The day was ending. The hot day was nearly over. The night was at hand. Here and there on the camp floor lay the broken animals, too tired even to consider that the battle had been theirs. They slept and did not sleep at once. Just—they were there, and that was all. Inert.

Chauntecleer, still on the top of the Coop, gazed at them and choked on his love for them. The strain of the day had left him soft toward his animals.

And while he looked, he heard a very weak but bitter voice nearby the Coop. The voice said: “Tell a Dog to put me down. John's wet, he is.”

In spite of himself, Chauntecleer let slip a sudden, stupid giggle. Then, in a manner more grave: “Mundo Cani, it's over for a day, don't you know?”

“Is
ways
to bite a Weasel,” the Weasel said, and then he passed out. He looked like a wet rag hanging out of either side of the Dog's mouth. Blood dripped from the point of his nose and from his tail.

“All this time you've been standing there?” Chauntecleer wondered, for it had been a while gone as the animals found places inside the camp.
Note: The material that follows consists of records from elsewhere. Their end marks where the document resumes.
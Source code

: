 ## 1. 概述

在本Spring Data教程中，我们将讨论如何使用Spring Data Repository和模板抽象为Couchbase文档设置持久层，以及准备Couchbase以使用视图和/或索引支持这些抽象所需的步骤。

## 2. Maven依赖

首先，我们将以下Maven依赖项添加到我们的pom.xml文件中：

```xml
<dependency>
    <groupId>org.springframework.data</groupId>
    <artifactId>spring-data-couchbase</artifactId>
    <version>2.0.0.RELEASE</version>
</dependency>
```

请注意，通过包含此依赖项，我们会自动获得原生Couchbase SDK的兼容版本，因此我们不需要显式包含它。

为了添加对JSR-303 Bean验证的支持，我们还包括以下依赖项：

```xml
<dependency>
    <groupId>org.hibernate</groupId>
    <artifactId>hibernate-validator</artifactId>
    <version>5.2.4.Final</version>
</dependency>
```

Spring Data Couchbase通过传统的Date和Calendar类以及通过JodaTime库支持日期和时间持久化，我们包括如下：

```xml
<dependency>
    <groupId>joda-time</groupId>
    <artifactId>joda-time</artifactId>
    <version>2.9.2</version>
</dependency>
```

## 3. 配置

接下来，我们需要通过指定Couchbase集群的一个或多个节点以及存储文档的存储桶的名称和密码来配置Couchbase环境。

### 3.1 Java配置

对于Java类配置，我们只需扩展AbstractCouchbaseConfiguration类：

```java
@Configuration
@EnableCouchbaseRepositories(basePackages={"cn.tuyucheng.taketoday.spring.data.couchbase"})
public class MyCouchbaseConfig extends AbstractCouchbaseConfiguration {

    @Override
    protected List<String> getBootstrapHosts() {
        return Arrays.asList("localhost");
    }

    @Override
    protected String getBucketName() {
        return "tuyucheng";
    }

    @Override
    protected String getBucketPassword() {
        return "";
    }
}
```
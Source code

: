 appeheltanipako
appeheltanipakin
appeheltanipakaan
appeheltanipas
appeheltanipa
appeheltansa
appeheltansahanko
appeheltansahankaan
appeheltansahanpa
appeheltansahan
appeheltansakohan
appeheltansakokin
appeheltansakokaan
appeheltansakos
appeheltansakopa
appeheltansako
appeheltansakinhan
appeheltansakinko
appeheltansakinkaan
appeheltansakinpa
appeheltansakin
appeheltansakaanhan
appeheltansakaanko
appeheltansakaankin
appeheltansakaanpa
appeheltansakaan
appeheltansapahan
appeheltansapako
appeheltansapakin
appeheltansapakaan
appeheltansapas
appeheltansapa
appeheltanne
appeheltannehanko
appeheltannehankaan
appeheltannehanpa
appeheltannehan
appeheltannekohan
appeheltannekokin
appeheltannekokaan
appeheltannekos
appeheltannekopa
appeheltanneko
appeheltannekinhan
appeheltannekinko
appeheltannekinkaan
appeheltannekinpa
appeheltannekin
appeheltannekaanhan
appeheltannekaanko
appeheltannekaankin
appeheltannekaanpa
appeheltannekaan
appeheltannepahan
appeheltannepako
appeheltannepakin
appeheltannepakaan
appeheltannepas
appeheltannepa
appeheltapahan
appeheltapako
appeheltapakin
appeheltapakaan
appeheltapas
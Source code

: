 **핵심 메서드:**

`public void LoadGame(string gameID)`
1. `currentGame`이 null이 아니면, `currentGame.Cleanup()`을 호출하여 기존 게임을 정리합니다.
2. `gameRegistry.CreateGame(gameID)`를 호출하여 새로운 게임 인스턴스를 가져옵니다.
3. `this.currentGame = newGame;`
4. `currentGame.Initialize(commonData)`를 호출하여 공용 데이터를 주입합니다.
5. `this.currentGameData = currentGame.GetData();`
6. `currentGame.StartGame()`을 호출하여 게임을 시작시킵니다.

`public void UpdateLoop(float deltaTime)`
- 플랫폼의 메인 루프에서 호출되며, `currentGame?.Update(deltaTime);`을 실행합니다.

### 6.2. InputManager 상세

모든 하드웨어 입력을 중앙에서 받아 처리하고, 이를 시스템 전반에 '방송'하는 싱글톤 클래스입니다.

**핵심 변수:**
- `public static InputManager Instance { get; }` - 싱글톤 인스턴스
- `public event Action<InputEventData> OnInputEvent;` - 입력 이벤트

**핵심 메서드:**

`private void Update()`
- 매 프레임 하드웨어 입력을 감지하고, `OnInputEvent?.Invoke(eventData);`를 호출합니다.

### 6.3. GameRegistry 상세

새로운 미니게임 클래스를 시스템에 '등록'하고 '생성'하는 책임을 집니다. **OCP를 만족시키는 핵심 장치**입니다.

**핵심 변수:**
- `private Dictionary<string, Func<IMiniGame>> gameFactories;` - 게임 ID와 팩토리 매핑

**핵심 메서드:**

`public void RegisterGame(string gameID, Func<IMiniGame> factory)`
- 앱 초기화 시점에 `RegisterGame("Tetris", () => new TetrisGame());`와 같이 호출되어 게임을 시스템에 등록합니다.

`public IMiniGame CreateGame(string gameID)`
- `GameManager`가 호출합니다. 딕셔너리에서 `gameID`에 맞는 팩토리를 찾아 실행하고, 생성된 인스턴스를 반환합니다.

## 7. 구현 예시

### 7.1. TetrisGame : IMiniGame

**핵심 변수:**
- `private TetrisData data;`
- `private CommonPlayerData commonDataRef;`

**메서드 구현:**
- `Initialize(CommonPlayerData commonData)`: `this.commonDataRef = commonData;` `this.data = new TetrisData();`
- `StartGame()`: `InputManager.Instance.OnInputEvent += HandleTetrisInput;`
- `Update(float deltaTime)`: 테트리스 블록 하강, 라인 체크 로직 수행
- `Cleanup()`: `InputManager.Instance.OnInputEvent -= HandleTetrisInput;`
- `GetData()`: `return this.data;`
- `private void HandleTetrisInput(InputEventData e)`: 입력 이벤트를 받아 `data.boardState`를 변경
Mundo Cani's eyes were filled with anguish. They looked mournfully up to the Rooster. Who knew how kindly the Dog's tongue was licking John Wesley's wound on the inside of his mouth?

“Well?”

The Dog laid the Weasel gently on the earth and sighed.

“Chauntecleer!

Like an iron arrow the cry came to him.

Chauntecleer spun around. He saw the battlefield moist and glutted. He saw wreckage. He saw bodies in which there was no life. The field everywhere was still. So who called to him?

“Chauntecleer! Proud Chauntecleer!

From across the entire battlefield came the poisoned voice. Standing on an invisible island out in the flooding river, Chauntecleer's mirror was crying challenge. Cockatrice. His tail twisted powerfully and dashed the water as he called. His red eye watched the Rooster unblinking. His voice was slamming into Chauntecleer's face:

“What are animals? No account! What is a battle won with numbers? Nothing! What is a commander who hides behind a wall? Let the commander show himself tomorrow. Cockatrice will meet him—and him will Cockatrice kill!

Chauntecleer's mirror slipped into the water and disappeared. Chauntecleer watched that place until the ripples had played themselves out, and the river became smooth in the evening. Battles, battles—how many to make a war? And when you have won one, then what
have
you won?

The Beautiful Pertelote stepped out of the Coop and looked up at her husband. He didn't see her. He was grieving. He was listening.